-- To do --
Below is a listing with pictures in it; transcribe exactly the lines from the one that has "npm i -D @reduxjs/toolkit" through the one that has "and many other", and omit those pictures.

════

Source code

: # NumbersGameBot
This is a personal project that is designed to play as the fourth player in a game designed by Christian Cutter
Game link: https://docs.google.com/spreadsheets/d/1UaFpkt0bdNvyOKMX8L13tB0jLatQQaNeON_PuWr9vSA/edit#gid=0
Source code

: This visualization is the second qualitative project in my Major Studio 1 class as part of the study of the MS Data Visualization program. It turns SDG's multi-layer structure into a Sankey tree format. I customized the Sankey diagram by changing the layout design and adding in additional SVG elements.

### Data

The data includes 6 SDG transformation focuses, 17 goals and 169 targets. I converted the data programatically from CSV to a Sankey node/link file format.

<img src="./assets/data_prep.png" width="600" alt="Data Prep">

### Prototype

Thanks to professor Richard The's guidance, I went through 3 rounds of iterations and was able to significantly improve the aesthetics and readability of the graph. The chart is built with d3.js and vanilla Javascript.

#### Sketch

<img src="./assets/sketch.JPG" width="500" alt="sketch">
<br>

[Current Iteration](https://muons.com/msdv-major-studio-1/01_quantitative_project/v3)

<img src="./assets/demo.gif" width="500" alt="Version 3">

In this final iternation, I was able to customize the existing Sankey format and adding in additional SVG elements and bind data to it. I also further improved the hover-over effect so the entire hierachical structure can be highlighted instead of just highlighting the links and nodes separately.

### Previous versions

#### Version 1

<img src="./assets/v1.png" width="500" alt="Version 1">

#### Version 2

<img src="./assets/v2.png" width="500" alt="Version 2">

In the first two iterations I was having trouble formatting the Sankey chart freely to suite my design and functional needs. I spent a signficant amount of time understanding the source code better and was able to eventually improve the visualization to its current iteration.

════

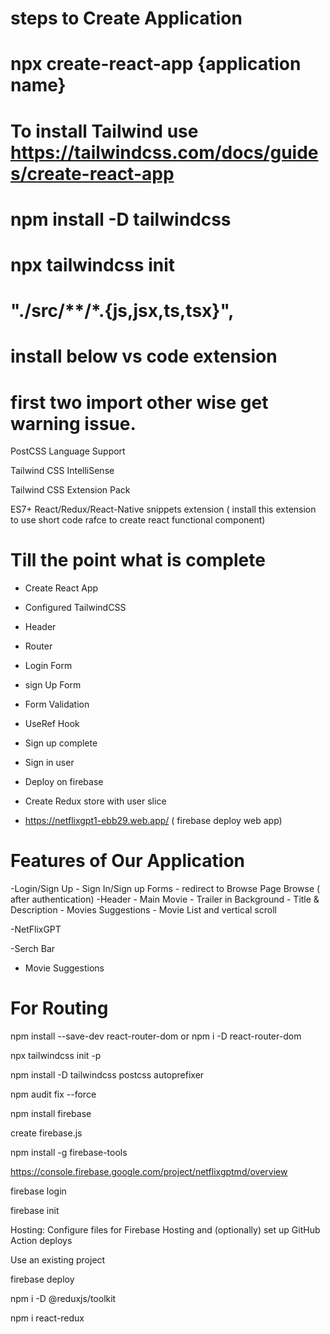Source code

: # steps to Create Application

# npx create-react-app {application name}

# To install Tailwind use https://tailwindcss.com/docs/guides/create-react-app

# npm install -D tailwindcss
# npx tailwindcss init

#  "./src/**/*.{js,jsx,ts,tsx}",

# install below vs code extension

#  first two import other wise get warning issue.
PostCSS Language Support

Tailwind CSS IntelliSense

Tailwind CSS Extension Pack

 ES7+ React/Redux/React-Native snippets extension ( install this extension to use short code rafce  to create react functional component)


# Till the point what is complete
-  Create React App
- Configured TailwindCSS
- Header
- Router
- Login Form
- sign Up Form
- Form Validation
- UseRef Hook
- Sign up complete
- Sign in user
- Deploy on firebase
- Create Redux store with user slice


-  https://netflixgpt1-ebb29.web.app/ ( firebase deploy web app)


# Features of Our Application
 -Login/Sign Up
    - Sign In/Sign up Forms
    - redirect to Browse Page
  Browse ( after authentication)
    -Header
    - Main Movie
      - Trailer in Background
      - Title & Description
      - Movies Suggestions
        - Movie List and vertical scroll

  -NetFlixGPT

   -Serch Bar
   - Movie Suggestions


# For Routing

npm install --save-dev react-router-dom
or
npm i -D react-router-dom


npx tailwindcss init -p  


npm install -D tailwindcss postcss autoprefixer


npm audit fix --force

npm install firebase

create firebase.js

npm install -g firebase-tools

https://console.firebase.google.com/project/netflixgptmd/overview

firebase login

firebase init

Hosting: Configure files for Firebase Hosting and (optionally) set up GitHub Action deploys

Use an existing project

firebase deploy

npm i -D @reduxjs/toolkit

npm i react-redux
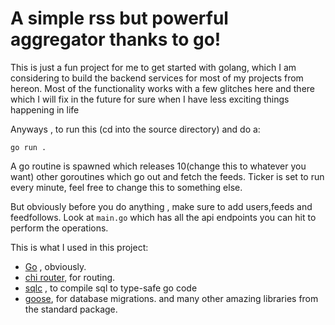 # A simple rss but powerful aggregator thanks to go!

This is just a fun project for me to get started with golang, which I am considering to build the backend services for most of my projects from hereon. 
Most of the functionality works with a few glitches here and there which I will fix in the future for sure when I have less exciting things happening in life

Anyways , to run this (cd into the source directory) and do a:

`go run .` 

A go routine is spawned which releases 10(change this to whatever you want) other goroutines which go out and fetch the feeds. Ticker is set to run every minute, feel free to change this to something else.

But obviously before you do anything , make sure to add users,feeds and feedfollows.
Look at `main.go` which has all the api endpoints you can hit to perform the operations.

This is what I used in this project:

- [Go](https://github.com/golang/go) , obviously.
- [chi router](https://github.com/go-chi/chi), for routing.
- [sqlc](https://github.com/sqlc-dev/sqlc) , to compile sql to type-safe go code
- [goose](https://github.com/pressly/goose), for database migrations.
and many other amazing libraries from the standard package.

════

-- Task solution --
npm i -D @reduxjs/toolkit

npm i react-redux
 # A simple rss but powerful aggregator thanks to go!

This is just a fun project for me to get started with golang, which I am considering to build the backend services for most of my projects from hereon. 
Most of the functionality works with a few glitches here and there which I will fix in the future for sure when I have less exciting things happening in life

Anyways , to run this (cd into the source directory) and do a:

`go run .` 

A go routine is spawned which releases 10(change this to whatever you want) other goroutines which go out and fetch the feeds. Ticker is set to run every minute, feel free to change this to something else.

But obviously before you do anything , make sure to add users,feeds and feedfollows.
Look at `main.go` which has all the api endpoints you can hit to perform the operations.

This is what I used in this project:

- [Go](https://github.com/golang/go) , obviously.
- [chi router](https://github.com/go-chi/chi), for routing.
- [sqlc](https://github.com/sqlc-dev/sqlc) , to compile sql to type-safe go code
- [goose](https://github.com/pressly/goose), for database migrations.
and many other amazing libraries from the standard package.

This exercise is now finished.